Dataset entries:

┄┄┄┄┄┄┄┄┄┄┄┄┄┄┄┄┄┄┄┄

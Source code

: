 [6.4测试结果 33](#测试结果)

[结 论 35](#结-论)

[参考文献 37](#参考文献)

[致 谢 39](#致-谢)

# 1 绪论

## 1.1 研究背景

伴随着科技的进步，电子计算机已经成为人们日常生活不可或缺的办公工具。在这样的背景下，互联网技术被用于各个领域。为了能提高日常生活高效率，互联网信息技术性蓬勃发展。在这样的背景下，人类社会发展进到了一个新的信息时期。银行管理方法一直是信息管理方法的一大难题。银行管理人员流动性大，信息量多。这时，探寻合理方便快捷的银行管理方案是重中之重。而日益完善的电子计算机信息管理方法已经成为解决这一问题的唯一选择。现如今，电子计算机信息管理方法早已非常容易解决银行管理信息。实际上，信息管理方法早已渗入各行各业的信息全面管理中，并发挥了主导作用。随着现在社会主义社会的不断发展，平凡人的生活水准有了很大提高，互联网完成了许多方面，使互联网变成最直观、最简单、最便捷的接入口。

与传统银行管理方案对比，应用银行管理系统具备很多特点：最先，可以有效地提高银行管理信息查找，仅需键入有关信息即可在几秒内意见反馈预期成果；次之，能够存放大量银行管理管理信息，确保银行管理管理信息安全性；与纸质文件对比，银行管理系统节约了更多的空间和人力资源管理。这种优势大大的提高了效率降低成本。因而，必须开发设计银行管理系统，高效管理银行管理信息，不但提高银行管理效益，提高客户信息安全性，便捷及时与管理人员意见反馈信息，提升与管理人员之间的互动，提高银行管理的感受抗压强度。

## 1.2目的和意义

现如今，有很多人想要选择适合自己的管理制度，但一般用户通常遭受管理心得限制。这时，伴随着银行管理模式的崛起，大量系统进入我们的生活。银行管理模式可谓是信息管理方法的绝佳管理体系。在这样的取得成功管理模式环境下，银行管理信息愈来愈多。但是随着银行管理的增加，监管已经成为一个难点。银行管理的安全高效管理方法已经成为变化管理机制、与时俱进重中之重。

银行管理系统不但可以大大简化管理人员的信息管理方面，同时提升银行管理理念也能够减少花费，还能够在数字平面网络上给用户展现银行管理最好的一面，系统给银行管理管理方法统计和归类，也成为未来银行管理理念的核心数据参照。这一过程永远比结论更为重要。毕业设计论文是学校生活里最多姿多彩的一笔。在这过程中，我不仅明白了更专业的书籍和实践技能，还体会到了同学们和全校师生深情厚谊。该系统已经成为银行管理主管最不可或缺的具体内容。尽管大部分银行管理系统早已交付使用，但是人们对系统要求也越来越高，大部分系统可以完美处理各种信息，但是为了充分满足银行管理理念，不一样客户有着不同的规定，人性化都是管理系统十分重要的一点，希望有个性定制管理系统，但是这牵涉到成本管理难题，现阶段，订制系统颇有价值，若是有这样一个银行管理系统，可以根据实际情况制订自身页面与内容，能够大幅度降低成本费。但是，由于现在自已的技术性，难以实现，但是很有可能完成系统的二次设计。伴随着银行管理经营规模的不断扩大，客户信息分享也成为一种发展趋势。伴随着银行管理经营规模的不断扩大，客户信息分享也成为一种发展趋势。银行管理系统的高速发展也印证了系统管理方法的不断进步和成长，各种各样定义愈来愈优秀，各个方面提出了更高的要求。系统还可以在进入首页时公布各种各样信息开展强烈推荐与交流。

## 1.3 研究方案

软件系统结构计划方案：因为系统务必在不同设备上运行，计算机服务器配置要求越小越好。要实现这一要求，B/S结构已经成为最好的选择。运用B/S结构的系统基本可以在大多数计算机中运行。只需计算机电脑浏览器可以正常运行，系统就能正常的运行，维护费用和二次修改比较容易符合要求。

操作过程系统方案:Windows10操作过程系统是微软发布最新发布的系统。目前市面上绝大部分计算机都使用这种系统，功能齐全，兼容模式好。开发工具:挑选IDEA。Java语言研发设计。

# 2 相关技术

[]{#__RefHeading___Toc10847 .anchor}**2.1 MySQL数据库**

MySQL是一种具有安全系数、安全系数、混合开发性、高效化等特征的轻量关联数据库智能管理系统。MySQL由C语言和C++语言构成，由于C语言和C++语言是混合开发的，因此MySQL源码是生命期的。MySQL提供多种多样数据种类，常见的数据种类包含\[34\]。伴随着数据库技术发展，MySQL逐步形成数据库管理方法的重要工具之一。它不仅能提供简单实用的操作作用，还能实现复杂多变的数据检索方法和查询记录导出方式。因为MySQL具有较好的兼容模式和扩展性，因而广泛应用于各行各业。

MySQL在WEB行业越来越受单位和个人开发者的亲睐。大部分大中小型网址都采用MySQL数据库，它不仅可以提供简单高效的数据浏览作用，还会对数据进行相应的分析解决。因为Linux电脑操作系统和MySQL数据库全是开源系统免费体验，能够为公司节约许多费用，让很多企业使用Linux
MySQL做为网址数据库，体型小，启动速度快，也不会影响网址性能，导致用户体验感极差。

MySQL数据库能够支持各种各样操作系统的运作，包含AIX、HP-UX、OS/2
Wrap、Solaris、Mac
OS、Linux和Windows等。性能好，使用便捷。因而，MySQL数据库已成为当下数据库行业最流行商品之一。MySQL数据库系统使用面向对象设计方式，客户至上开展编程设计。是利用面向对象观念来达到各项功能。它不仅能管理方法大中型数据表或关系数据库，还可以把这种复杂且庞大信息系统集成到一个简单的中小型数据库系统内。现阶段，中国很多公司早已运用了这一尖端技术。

┄┄┄┄┄┄┄┄┄┄┄┄┄┄┄┄┄┄┄┄

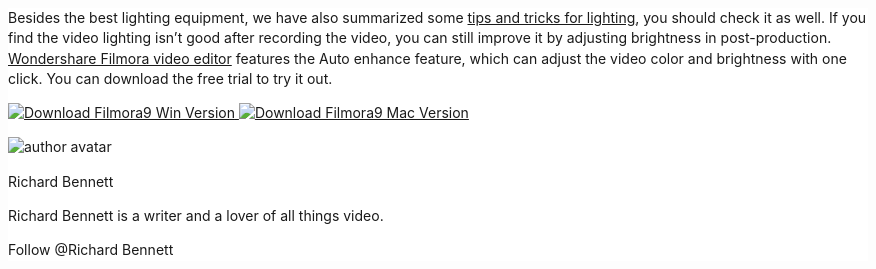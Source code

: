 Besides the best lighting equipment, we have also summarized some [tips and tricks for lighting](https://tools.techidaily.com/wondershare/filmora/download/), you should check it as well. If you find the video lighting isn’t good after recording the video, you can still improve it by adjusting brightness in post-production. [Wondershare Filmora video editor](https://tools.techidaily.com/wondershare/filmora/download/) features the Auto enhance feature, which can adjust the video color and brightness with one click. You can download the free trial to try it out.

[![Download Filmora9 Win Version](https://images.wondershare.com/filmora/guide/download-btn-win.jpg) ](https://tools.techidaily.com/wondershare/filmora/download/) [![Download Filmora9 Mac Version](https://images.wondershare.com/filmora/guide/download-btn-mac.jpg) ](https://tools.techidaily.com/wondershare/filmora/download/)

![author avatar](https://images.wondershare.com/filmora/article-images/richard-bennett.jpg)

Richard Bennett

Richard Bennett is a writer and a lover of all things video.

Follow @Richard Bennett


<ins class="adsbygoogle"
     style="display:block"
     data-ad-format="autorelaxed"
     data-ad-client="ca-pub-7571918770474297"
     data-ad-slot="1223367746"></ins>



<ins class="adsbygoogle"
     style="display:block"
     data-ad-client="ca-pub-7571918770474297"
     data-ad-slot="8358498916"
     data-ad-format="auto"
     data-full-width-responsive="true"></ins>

┄┄┄┄┄┄┄┄┄┄┄┄┄┄┄┄┄┄┄┄

Required work
Restate word for word the entries above, starting at the line with "## 1.1 研究背景" and ending at the line with "伴随着科技的进步，电子计算机", inclusive, and no others.

Task result
## 1.1 研究背景

伴随着科技的进步，电子计算机已经成为人们日常生活不可或缺的办公工具。在这样的背景下，互联网技术被用于各个领域。为了能提高日常生活高效率，互联网信息技术性蓬勃发展。在这样的背景下，人类社会发展进到了一个新的信息时期。银行管理方法一直是信息管理方法的一大难题。银行管理人员流动性大，信息量多。这时，探寻合理方便快捷的银行管理方案是重中之重。而日益完善的电子计算机信息管理方法已经成为解决这一问题的唯一选择。现如今，电子计算机信息管理方法早已非常容易解决银行管理信息。实际上，信息管理方法早已渗入各行各业的信息全面管理中，并发挥了主导作用。随着现在社会主义社会的不断发展，平凡人的生活水准有了很大提高，互联网完成了许多方面，使互联网变成最直观、最简单、最便捷的接入口。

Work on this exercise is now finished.